By Jesse Westbrook and Yalman Onaran

April 3 (Bloomberg) -- Bear Stearns Cos. Chief Executive Officer Alan Schwartz said the fifth-largest U.S. securities firm may have survived if the Federal Reserve had acted earlier to lend money directly to investment banks.

Schwartz discussed such a change in Fed lending rules with Senate Banking Committee Chairman Senator Christopher Dodd at a meeting ``some months ago,'' the senator said at a congressional hearing today where Schwartz testified. Dodd didn't say whether the idea was proposed to the central bank then.

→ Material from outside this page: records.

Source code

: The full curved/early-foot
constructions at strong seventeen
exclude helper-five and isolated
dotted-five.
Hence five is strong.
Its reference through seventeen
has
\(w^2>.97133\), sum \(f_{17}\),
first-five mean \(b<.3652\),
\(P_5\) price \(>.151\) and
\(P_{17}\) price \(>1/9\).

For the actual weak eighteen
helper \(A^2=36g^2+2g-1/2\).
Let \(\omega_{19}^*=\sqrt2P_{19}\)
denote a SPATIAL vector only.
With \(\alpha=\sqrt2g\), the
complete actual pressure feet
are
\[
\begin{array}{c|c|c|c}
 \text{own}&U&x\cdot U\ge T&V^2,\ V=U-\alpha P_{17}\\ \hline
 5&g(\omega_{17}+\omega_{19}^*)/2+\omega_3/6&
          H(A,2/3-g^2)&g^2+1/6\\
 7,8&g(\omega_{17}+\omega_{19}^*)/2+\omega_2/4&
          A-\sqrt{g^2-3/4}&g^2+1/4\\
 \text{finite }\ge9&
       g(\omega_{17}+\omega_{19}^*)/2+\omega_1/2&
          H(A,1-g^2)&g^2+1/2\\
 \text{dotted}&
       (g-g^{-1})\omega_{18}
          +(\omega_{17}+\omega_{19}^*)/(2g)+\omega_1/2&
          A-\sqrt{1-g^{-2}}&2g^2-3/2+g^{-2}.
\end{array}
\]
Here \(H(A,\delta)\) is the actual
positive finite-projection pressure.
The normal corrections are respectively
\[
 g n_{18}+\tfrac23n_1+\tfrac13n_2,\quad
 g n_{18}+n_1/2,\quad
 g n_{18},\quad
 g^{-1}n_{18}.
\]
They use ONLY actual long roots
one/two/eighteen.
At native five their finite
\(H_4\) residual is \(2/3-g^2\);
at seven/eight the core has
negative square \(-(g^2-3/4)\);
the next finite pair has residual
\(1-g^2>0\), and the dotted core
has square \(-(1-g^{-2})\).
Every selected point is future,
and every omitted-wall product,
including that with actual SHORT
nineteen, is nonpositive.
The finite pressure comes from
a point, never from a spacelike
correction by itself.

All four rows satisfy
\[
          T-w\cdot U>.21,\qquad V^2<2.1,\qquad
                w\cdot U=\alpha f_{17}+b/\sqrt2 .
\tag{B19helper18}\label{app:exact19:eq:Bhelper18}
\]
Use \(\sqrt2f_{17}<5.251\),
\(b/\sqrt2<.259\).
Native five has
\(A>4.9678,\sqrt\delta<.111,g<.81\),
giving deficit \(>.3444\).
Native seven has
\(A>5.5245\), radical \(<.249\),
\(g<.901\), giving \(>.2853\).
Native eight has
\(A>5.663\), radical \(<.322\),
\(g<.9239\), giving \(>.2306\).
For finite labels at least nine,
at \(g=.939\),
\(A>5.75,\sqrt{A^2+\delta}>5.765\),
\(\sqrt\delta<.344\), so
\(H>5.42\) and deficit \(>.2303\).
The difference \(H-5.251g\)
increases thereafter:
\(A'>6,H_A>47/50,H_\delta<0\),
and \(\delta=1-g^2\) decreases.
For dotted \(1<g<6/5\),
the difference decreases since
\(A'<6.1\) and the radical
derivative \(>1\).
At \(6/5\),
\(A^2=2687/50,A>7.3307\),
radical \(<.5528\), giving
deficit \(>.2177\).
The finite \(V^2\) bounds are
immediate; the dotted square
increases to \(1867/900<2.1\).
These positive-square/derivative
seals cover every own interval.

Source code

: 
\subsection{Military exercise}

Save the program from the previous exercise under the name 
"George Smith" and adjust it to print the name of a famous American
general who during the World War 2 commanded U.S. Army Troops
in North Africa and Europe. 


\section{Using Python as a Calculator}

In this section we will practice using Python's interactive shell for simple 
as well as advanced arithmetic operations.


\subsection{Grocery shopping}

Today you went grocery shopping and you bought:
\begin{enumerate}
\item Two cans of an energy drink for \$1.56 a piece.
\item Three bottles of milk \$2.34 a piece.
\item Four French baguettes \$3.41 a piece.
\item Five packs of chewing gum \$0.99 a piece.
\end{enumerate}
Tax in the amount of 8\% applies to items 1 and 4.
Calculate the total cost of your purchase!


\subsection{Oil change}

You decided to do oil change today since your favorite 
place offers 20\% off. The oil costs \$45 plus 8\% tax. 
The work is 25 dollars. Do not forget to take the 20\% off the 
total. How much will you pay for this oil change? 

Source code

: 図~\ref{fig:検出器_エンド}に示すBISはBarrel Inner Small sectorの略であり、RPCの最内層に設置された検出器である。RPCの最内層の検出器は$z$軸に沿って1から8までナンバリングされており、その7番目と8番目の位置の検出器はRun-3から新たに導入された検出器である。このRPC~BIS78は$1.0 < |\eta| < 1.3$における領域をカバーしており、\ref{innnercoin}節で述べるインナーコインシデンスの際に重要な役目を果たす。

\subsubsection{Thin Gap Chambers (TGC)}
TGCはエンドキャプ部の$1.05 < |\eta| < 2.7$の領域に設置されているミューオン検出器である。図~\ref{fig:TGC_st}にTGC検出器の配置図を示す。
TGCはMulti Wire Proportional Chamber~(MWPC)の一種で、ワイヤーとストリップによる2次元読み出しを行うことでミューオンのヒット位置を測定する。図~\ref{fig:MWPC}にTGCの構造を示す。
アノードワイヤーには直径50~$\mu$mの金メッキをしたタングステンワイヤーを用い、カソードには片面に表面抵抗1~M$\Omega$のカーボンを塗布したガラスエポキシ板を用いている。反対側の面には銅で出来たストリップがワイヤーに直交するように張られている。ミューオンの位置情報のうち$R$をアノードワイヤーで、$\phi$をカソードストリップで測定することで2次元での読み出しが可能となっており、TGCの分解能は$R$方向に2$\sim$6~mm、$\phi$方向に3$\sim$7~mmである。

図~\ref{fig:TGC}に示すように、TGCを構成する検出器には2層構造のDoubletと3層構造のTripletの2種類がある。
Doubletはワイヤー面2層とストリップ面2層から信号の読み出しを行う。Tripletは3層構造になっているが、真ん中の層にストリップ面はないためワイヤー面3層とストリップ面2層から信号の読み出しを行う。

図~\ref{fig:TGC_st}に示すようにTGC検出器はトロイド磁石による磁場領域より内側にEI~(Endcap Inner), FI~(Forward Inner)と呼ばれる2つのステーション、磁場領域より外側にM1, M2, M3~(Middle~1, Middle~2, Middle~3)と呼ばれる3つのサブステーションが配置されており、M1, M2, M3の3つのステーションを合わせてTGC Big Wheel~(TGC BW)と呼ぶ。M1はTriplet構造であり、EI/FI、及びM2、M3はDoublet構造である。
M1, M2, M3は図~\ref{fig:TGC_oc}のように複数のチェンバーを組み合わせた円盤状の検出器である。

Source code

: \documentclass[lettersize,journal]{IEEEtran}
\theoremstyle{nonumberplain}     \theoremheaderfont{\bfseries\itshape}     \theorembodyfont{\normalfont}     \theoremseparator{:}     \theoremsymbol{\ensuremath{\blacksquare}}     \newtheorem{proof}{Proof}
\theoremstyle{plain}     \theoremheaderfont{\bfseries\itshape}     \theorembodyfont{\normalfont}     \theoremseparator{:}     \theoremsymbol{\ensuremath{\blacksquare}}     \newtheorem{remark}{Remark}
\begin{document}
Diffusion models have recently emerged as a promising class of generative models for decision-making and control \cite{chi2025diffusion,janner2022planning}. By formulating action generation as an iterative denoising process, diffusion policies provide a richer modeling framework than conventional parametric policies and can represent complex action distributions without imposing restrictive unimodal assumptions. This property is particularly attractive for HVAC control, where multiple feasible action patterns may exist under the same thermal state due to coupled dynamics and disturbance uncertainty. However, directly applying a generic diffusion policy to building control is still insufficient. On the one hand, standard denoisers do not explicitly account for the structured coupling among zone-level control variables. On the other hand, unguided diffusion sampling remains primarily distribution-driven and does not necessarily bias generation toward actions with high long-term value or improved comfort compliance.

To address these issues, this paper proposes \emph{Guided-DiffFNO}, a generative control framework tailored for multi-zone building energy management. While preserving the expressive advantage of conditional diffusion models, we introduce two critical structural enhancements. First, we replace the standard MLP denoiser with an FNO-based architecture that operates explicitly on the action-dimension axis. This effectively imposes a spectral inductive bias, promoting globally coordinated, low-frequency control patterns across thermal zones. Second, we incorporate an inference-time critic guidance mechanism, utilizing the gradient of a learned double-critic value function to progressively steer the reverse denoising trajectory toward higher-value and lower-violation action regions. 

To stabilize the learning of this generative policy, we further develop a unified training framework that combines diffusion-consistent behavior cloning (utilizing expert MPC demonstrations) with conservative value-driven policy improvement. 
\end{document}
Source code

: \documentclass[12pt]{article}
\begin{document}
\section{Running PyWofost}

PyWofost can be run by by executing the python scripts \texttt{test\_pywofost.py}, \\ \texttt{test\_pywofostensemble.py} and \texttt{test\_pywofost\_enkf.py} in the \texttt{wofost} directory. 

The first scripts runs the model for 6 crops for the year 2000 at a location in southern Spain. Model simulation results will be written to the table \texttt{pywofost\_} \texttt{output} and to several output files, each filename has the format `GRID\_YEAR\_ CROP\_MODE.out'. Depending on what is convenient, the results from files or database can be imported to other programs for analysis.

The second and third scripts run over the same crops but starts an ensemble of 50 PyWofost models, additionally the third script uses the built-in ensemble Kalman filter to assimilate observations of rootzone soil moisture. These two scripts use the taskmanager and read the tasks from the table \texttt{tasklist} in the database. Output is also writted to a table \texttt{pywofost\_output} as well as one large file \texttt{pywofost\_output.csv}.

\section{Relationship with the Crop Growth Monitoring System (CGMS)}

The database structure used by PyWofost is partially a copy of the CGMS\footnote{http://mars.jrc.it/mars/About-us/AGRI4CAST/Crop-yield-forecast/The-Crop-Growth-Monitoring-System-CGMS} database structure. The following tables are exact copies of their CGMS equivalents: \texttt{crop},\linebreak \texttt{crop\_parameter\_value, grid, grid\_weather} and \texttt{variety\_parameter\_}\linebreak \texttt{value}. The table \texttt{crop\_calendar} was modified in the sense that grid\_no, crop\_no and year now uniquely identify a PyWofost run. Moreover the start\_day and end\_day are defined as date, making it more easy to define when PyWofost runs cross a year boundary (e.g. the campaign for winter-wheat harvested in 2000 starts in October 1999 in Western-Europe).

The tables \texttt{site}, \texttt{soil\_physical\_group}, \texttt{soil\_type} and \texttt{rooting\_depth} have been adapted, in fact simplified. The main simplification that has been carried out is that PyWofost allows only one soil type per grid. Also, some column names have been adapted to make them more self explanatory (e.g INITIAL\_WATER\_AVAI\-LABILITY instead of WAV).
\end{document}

The Fed agreed to provide emergency funding to New York- based Bear Stearns on March 14 after a run on the company put it on the verge of bankruptcy. Two days later, after brokering an agreement for JPMorgan Chase & Co. to buy Bear Stearns, the central bank said it would start lending to securities firms directly for the first time since the Great Depression.

``I do believe that as a policy measure, had the discount window been opened to investment banks for their high-quality collateral, I think it is highly, highly unlikely in my personal opinion that we would be in the situation we find ourselves in today,'' Schwartz told members of the Senate Banking Committee.

Schwartz said the Fed's rescue effort on March 14 didn't help, partly because it singled out the firm in trouble, which exacerbated the panic about Bear Stearns. Even if the Fed had then let investment banks borrow from the central bank directly, it may have been too late to save his firm, Schwartz said.

Didn't Seek Capital

Bear Stearns didn't seek new capital to strengthen the firm as markets were under pressure because it didn't have the billions of dollars in writedowns some competitors did, Schwartz said. Analysts, including David Hendler of Creditsights Inc., have suggested such a move may have pre-empted the concerns about Bear Stearns's financial health.

Citigroup Inc., Merrill Lynch & Co. and 15 other financial institutions have raised more than $142 billion of fresh capital since July.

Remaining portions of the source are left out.